■ Exercise description ■
A verbatim copy of the lines from the one with "おほきおほいとのゝ君たち頭弁兵衛佐大夫の君なとすくしたるも又かたなりな" through the final line below is required; print it and nothing else.

━━━━━ Records for this task ━━━━━

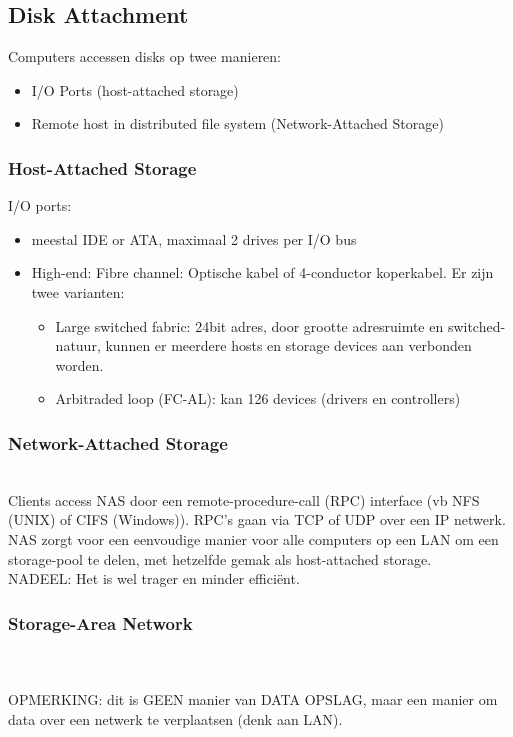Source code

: \subsection{Disk Attachment}
Computers accessen disks op twee manieren:
\begin{itemize}
	\item I/O Ports (host-attached storage)
	\item Remote host in distributed file system (Network-Attached Storage)
\end{itemize}
\subsubsection{Host-Attached Storage}
I/O ports:
\begin{itemize}
	\item meestal IDE or ATA, maximaal 2 drives per I/O bus
	\item High-end: Fibre channel: Optische kabel of 4-conductor koperkabel. Er zijn twee varianten:
	\begin{itemize}
		\item Large switched fabric: 24bit adres, door grootte adresruimte en switched-natuur, kunnen er meerdere hosts en storage devices aan verbonden worden.
		\item Arbitraded loop (FC-AL): kan 126 devices (drivers en controllers)
	\end{itemize}
\end{itemize}
\subsubsection{Network-Attached Storage}
 \\ Clients access NAS door een remote-procedure-call (RPC) interface (vb NFS (UNIX) of CIFS (Windows)). RPC's gaan via TCP of UDP over een IP netwerk. \\ NAS zorgt voor een eenvoudige manier voor alle computers op een LAN om een storage-pool te delen, met hetzelfde gemak als host-attached storage. \\ NADEEL: Het is wel trager en minder effici\"{e}nt.
\subsubsection{Storage-Area Network}
 \\ \hfill \\OPMERKING: dit is GEEN manier van DATA OPSLAG, maar een manier om data over een netwerk te verplaatsen (denk aan LAN).
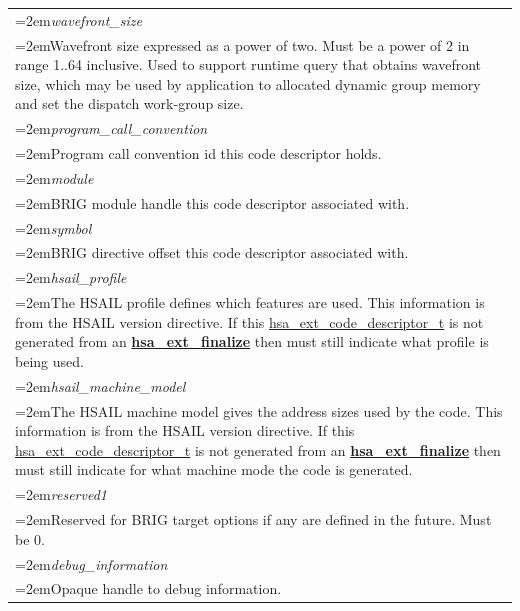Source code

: \documentclass[final]{book}
\newcommand{\reffun}[1]{\textbf{#1}}
\newcommand{\reffld}[1]{\textit{#1}}
\begin{document}
\begin{longtable}{@{}>{\hangindent=2em}p{\textwidth}}
\reffld{wavefront_size}\\\hspace{2em}Wavefront size expressed as a power of two. Must be a power of 2 in range 1..64 inclusive. Used to support runtime query that obtains wavefront size, which may be used by application to allocated dynamic group memory and set the dispatch work-group size.\\[2mm]
\reffld{program_call_convention}\\\hspace{2em}Program call convention id this code descriptor holds.\\[2mm]
\reffld{module}\\\hspace{2em}BRIG module handle this code descriptor associated with.\\[2mm]
\reffld{symbol}\\\hspace{2em}BRIG directive offset this code descriptor associated with.\\[2mm]
\reffld{hsail_profile}\\\hspace{2em}The HSAIL profile defines which features are used. This information is from the HSAIL version directive. If this \hyperlink{group__FinalizerCoreApi_1ga0e01eabc57d7105ea37e1abbb50fa337}{hsa_ext_code_descriptor_t} is not generated from an \hyperlink{group__FinalizerCoreApi_1gad42cf738ed29770a7cec53fc13009a93}{\reffun{hsa_ext_finalize}} then must still indicate what profile is being used.\\[2mm]
\reffld{hsail_machine_model}\\\hspace{2em}The HSAIL machine model gives the address sizes used by the code. This information is from the HSAIL version directive. If this \hyperlink{group__FinalizerCoreApi_1ga0e01eabc57d7105ea37e1abbb50fa337}{hsa_ext_code_descriptor_t} is not generated from an \hyperlink{group__FinalizerCoreApi_1gad42cf738ed29770a7cec53fc13009a93}{\reffun{hsa_ext_finalize}} then must still indicate for what machine mode the code is generated.\\[2mm]
\reffld{reserved1}\\\hspace{2em}Reserved for BRIG target options if any are defined in the future. Must be 0.\\[2mm]
\reffld{debug_information}\\\hspace{2em}Opaque handle to debug information.\\[2mm]

\end{longtable}
\end{document}
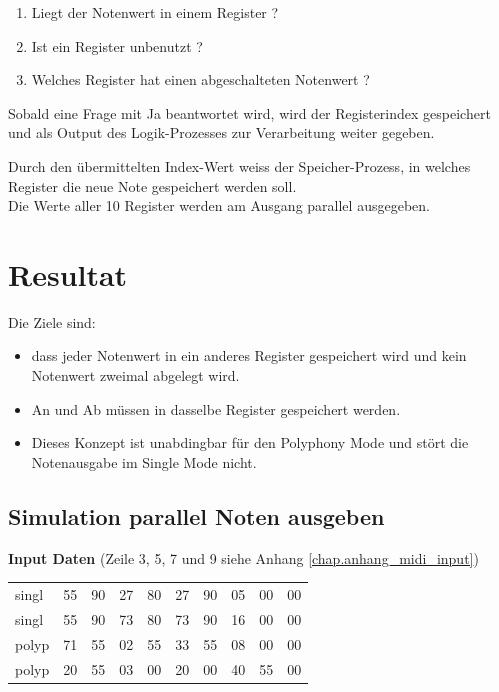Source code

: \begin{enumerate}
	\item Liegt der Notenwert in einem Register ? 
	\item Ist ein Register unbenutzt ?
	\item Welches Register hat einen abgeschalteten Notenwert ?
\end{enumerate}

Sobald eine Frage mit Ja beantwortet wird, wird der Registerindex gespeichert und als Output des Logik-Prozesses zur Verarbeitung weiter gegeben.

Durch den übermittelten Index-Wert weiss der Speicher-Prozess, in welches Register die neue Note gespeichert werden soll.\\
Die Werte aller 10 Register werden am Ausgang parallel ausgegeben.

\section{Resultat}\label{test_polypohnie}

Die Ziele sind:

\begin{itemize}
    \item dass jeder Notenwert in ein anderes Register gespeichert wird und kein Notenwert zweimal abgelegt wird.
    \item An und Ab müssen in dasselbe Register gespeichert werden.
    \item Dieses Konzept ist unabdingbar für den Polyphony Mode und stört die Notenausgabe im Single Mode nicht. 
\end{itemize}


\subsection{Simulation parallel Noten ausgeben}

\textbf{Input Daten} (Zeile 3, 5, 7 und 9 siehe Anhang \ref{chap.anhang_midi_input})

{
\renewcommand{\arraystretch}{1.0}
\begin{tabular*}{\textwidth}{@{}@{\extracolsep{\fill}}*{10}{l}@{}}
singl & 55 & 90 & 27 & 80 & 27 & 90 & 05 & 00 & 00\\
singl & 55 & 90 & 73 & 80 & 73 & 90 & 16 & 00 & 00\\
polyp & 71 & 55 & 02 & 55 & 33 & 55 & 08 & 00 & 00\\
polyp & 20 & 55 & 03 & 00 & 20 & 00 & 40 & 55 & 00
\end{tabular*}
}

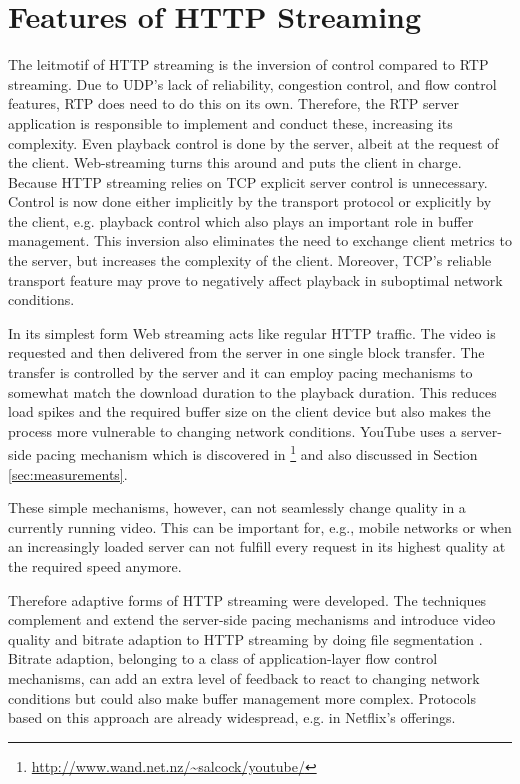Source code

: \section{Features of HTTP Streaming}
\label{sec:featureshttpstreaming}

The leitmotif of HTTP streaming is the inversion of control compared to RTP streaming. Due to UDP's lack of reliability, congestion control, and flow control features, RTP does need to do this on its own. Therefore, the RTP server application is responsible to implement and conduct these, increasing its complexity. Even playback control is done by the server, albeit at the request of the client. Web-streaming turns this around and puts the client in charge. Because HTTP streaming relies on TCP explicit server control is unnecessary. Control is now done either implicitly by the transport protocol or explicitly by the client, e.g. playback control which also plays an important role in buffer management. This inversion also eliminates the need to exchange client metrics to the server, but increases the complexity of the client. Moreover, TCP's reliable transport feature may prove to negatively affect playback in suboptimal network conditions.



In its simplest form Web streaming acts like regular HTTP traffic. The video is requested and then delivered from the server in one single block transfer. The transfer is controlled by the server and it can employ pacing mechanisms to somewhat match the download duration to the playback duration. This reduces load spikes and the required buffer size on the client device but also makes the process more vulnerable to changing network conditions. YouTube uses a server-side pacing mechanism which is  discovered in \cite{alcock2011afcyt}\footnote{\url{http://www.wand.net.nz/~salcock/youtube/}} and also discussed in Section \ref{sec:measurements}.

These simple mechanisms, however, can not seamlessly change quality in a currently running video. This can be important for, e.g., mobile networks or when an increasingly loaded server can not fulfill every request in its highest quality at the required speed anymore.

Therefore adaptive forms of HTTP streaming were developed. The techniques complement and extend the server-side pacing mechanisms and introduce video quality and bitrate adaption to HTTP streaming by doing file segmentation \cite{ma2011mobile, watching-video1}. Bitrate adaption, belonging to a class of application-layer flow control mechanisms, can add an extra level of feedback to react to changing network conditions but could also make buffer management more complex. Protocols based on this approach are already widespread, e.g. in Netflix's offerings.





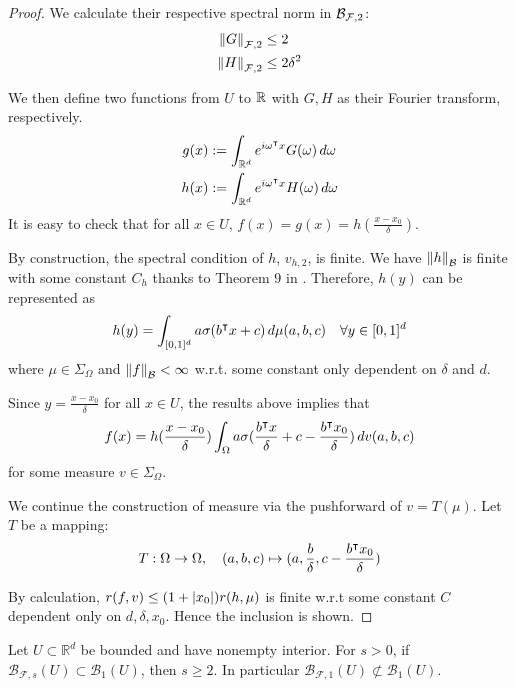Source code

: \begin{proof}
We calculate their respective spectral norm in $\mathcal{B}_{\mathcal{F}, 2}$:
\begin{align}
    \left\| G \right\|_{\mathcal{F},2} &\leq 2 \\
    \left\| H \right\|_{\mathcal{F},2} &\leq 2\delta^2
\end{align}

We then define two functions from $U$ to $\mathbb{R}$ with $G,H$ as their Fourier
transform, respectively.
\begin{align*}
    g(x) &:= \int_{\mathbb{R}^d} e^{i\omega{}^{\intercal} x} G(\omega)\,d\omega\\
    h(x) &:= \int_{\mathbb{R}^d} e^{i\omega{}^{\intercal} x} H(\omega)\,d\omega\\
\end{align*}
It is easy to check that for all $x \in U$, $f(x)=g(x)=h(\frac{x-x_0}{\delta})$.

By construction, the spectral condition of $h$, $v_{h,2}$, is finite. We have
$\left\| h \right\|_{\mathcal{B}}$ is finite with some constant $C_h$ thanks to Theorem 9
in \cite{eMathematicalUnderstandingNeural2020}. Therefore, $h(y)$ can be
represented as
\begin{equation}
    h(y) = \int_{[0,1]^d} a \sigma(b{}^{\intercal} x + c) \,d\mu(a,b,c) \quad
    \forall y \in [0,1]^d
\end{equation}
where $\mu \in \Sigma_{\Omega}$ and $\left\| f \right\|_{\mathcal{B}} < \infty$ w.r.t. some
constant only dependent on $\delta$ and $d$.

Since $y=\frac{x-x_0}{\delta}$ for all $x\in U$, the results above implies that 
\begin{equation}
    f(x) = h(\frac{x-x_0}{\delta}) \int_{\Omega} a 
    \sigma(\frac{b{}^{\intercal} x}{\delta} + c - \frac{b{}^{\intercal} x_0}{\delta})\,dv(a,b,c)
\end{equation}
for some measure $v \in \Sigma_{\Omega}$.

We continue the construction of measure via the pushforward of $v = T(\mu)$. Let
$T$ be a mapping:
\begin{equation}
    T: \Omega \to \Omega, \quad
    (a,b,c) \mapsto (a, \frac{b}{\delta}, c - \frac{b{}^{\intercal} x_0}{\delta})
\end{equation}

By calculation, $r(f, v) \leq (1+\left| x_0 \right|) r(h, \mu)$ is finite w.r.t some
constant $C$ dependent only on $d,\delta,x_0$. Hence the inclusion is shown.

\end{proof}


\begin{proposition}

    Let $U \subset \mathbb{R}^d$ be bounded and have nonempty interior. For
    $s>0$, if $\mathcal{B}_{\mathcal{F},s}(U) \subset \mathcal{B}_{1}(U)$, then
    $s \geq 2$. In particular $\mathcal{B}_{\mathcal{F},1}(U) \not\subset
    \mathcal{B}_{1}(U)$.
\end{proposition}

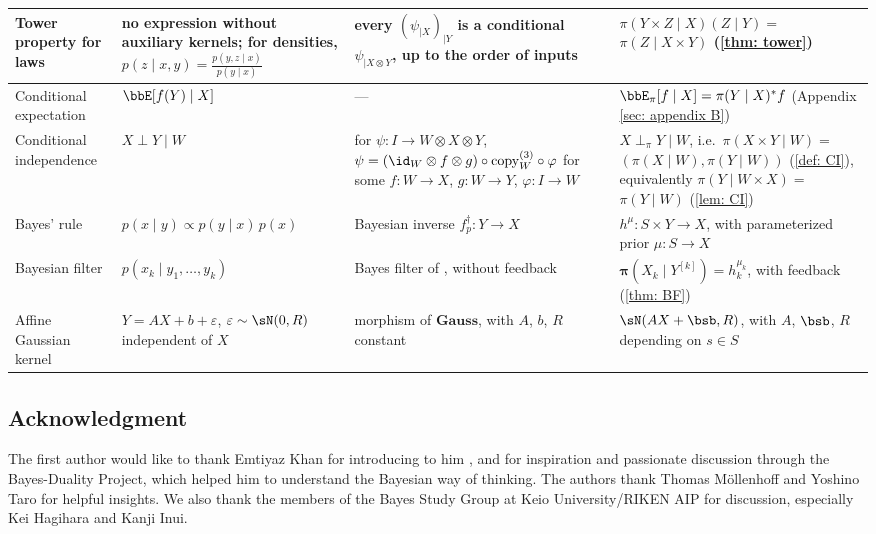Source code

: \documentclass[12pt,reqno]{amsart}%
\theoremstyle{plain}
\theoremstyle{definition}
\def\bspi{\boldsymbol{\pi}}
\begin{document}
\begin{longtable}{|>{\raggedright\arraybackslash}p{}|>{\raggedright\arraybackslash}p{}|>{\raggedright\arraybackslash}p{}|>{\raggedright\arraybackslash}p{}|}
Tower property for laws
& no expression without auxiliary kernels; for densities, $p(z\mid x,y)=\frac{p(y,z\mid x)}{p(y\mid x)}$
& every $(\psi_{|X})_{|Y}$ is a conditional $\psi_{|X\otimes Y}$, up to the order of inputs \cite[Lemma~11.11]{F20}
& $\pi(Y\times Z\mid X)(Z\mid Y)=$\newline $\pi(Z\mid X\times Y)$ (\cref{thm: tower})\\
\hline
Conditional expectation
& $\bbE[f(Y)\mid X]$
& ---
& $\bbE_\pi[f\mid X]=\pi(Y\mid X)^*f$ (Appendix \ref{sec: appendix B})\\
\hline
Conditional independence
& $X\perp Y\mid W$
& for $\psi\colon I\rightarrow W\otimes X\otimes Y$, $\psi=(\id_W\otimes f\otimes g)\circ\mathrm{copy}^{(3)}_W\circ\varphi$ for some $f\colon W\rightarrow X$, $g\colon W\rightarrow Y$, $\varphi\colon I\rightarrow W$ \cite[Definition~12.1]{F20}
& $X\perp_\pi Y\mid W$, i.e.\ $\pi(X\times Y\mid W)=$\newline $(\pi(X\mid W),\pi(Y\mid W))$ (\cref{def: CI}), equivalently $\pi(Y\mid W\times X)=$\newline $\pi(Y\mid W)$ (\cref{lem: CI})\\
\hline
Bayes' rule
& $p(x\mid y)\propto p(y\mid x)\,p(x)$
& Bayesian inverse $f^\dagger_p\colon Y\rightarrow X$
& $h^\mu\colon S\times Y\rightarrow X$, with parameterized prior $\mu\colon S\rightarrow X$\\
\hline
Bayesian filter
& $p(x_k\mid y_1,\ldots,y_k)$
& Bayes filter of \cite{F25}, without feedback
& $\bspi(X_k\mid Y^{[k]})=h_k^{\mu_k}$, with feedback (\cref{thm: BF})\\
\hline
Affine Gaussian kernel
& $Y=AX+b+\varepsilon$, $\varepsilon\sim\sN(0,R)$ independent of $X$
& morphism of $\mathbf{Gauss}$, with $A$, $b$, $R$ constant
& $\sN(AX+\bsb,R)$, with $A$, $\bsb$, $R$ depending on $s\in S$\\
\hline
\end{longtable}
\endgroup


\subsection*{Acknowledgment}

The first author would like to thank Emtiyaz Khan for introducing to him \cite{J03},
and for inspiration and passionate discussion through the Bayes-Duality Project,
which helped him to understand the Bayesian way of thinking.
The authors thank Thomas M\"ollenhoff and Yoshino Taro 
for helpful insights.  We  also thank
the members of the Bayes Study Group at Keio University/RIKEN AIP
for discussion, especially Kei Hagihara and Kanji Inui.

\begin{bibdiv}
	\begin{biblist}
	\end{biblist}
\end{bibdiv}
\end{document}
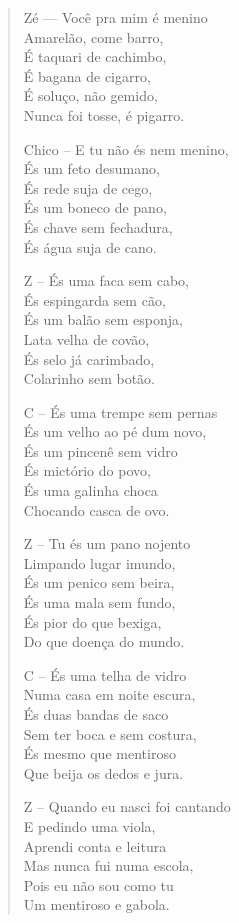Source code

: \begin{verse}
Zé — Você pra mim é menino\\
Amarelão, come barro,\\
É taquari de cachimbo,\\
É bagana de cigarro,\\
É soluço, não gemido,\\
Nunca foi tosse, é pigarro.

Chico – E tu não és nem menino,\\
És um feto desumano,\\
És rede suja de cego,\\
És um boneco de pano,\\
És chave sem fechadura,\\
És água suja de cano.

Z – És uma faca sem cabo,\\
És espingarda sem cão,\\
És um balão sem esponja,\\
Lata velha de covão,\\
És selo já carimbado,\\
Colarinho sem botão.

C – És uma trempe sem pernas\\
És um velho ao pé dum novo,\\
És um pincenê sem vidro\\
És mictório do povo,\\
És uma galinha choca\\
Chocando casca de ovo.
\pagebreak

Z – Tu és um pano nojento\\
Limpando lugar imundo,\\
És um penico sem beira,\\
És uma mala sem fundo,\\
És pior do que bexiga,\\
Do que doença do mundo.

C – És uma telha de vidro\\
Numa casa em noite escura,\\
És duas bandas de saco\\
Sem ter boca e sem costura,\\
És mesmo que mentiroso\\
Que beija os dedos e jura. 

Z – Quando eu nasci foi cantando\\
E pedindo uma viola,\\
Aprendi conta e leitura\\
Mas nunca fui numa escola,\\
Pois eu não sou como tu\\
Um mentiroso e gabola.


\end{verse}
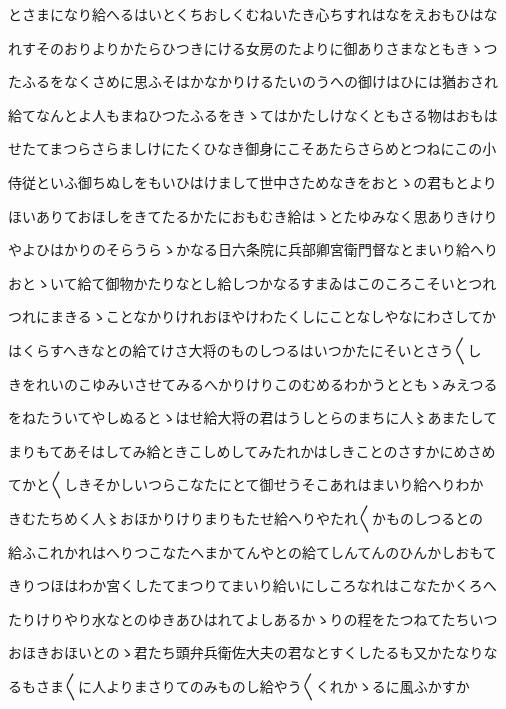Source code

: \documentclass[a4paper,11pt,landscape]{ltjtarticle}
\begin{document}
\par\medskip
とさまになり給へるはいとくちおしくむねいたき心ちすれはなをえおもひはな
\par\medskip
れすそのおりよりかたらひつきにける女房のたよりに御ありさまなともきゝつ
\par\medskip
たふるをなくさめに思ふそはかなかりけるたいのうへの御けはひには猶おされ
\par\medskip
給てなんとよ人もまねひつたふるをきゝてはかたしけなくともさる物はおもは
\par\medskip
せたてまつらさらましけにたくひなき御身にこそあたらさらめとつねにこの小
\par\medskip
侍従といふ御ちぬしをもいひはけまして世中さためなきをおとゝの君もとより
\par\medskip
ほいありておほしをきてたるかたにおもむき給はゝとたゆみなく思ありきけり
\par\medskip
やよひはかりのそらうらゝかなる日六条院に兵部卿宮衛門督なとまいり給へり
\par\medskip
おとゝいて給て御物かたりなとし給しつかなるすまゐはこのころこそいとつれ
\par\medskip
つれにまきるゝことなかりけれおほやけわたくしにことなしやなにわさしてか
\par\medskip
はくらすへきなとの給てけさ大将のものしつるはいつかたにそいとさう〱し
\par\medskip
きをれいのこゆみいさせてみるへかりけりこのむめるわかうとともゝみえつる
\par\medskip
をねたういてやしぬるとゝはせ給大将の君はうしとらのまちに人〻あまたして
\par\medskip
まりもてあそはしてみ給ときこしめしてみたれかはしきことのさすかにめさめ
\par\medskip
てかと〱しきそかしいつらこなたにとて御せうそこあれはまいり給へりわか
\par\medskip
きむたちめく人〻おほかりけりまりもたせ給へりやたれ〱かものしつるとの
\par\medskip
給ふこれかれはへりつこなたへまかてんやとの給てしんてんのひんかしおもて
\par\medskip
きりつほはわか宮くしたてまつりてまいり給いにしころなれはこなたかくろへ
\par\medskip
たりけりやり水なとのゆきあひはれてよしあるかゝりの程をたつねてたちいつ
\par\medskip
おほきおほいとのゝ君たち頭弁兵衛佐大夫の君なとすくしたるも又かたなりな
\par\medskip
るもさま〱に人よりまさりてのみものし給やう〱くれかゝるに風ふかすか
\par\medskip
\end{document}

━━━━━

■ Task solution ■
おほきおほいとのゝ君たち頭弁兵衛佐大夫の君なとすくしたるも又かたなりな
\par\medskip
るもさま〱に人よりまさりてのみものし給やう〱くれかゝるに風ふかすか
\par\medskip
\end{document}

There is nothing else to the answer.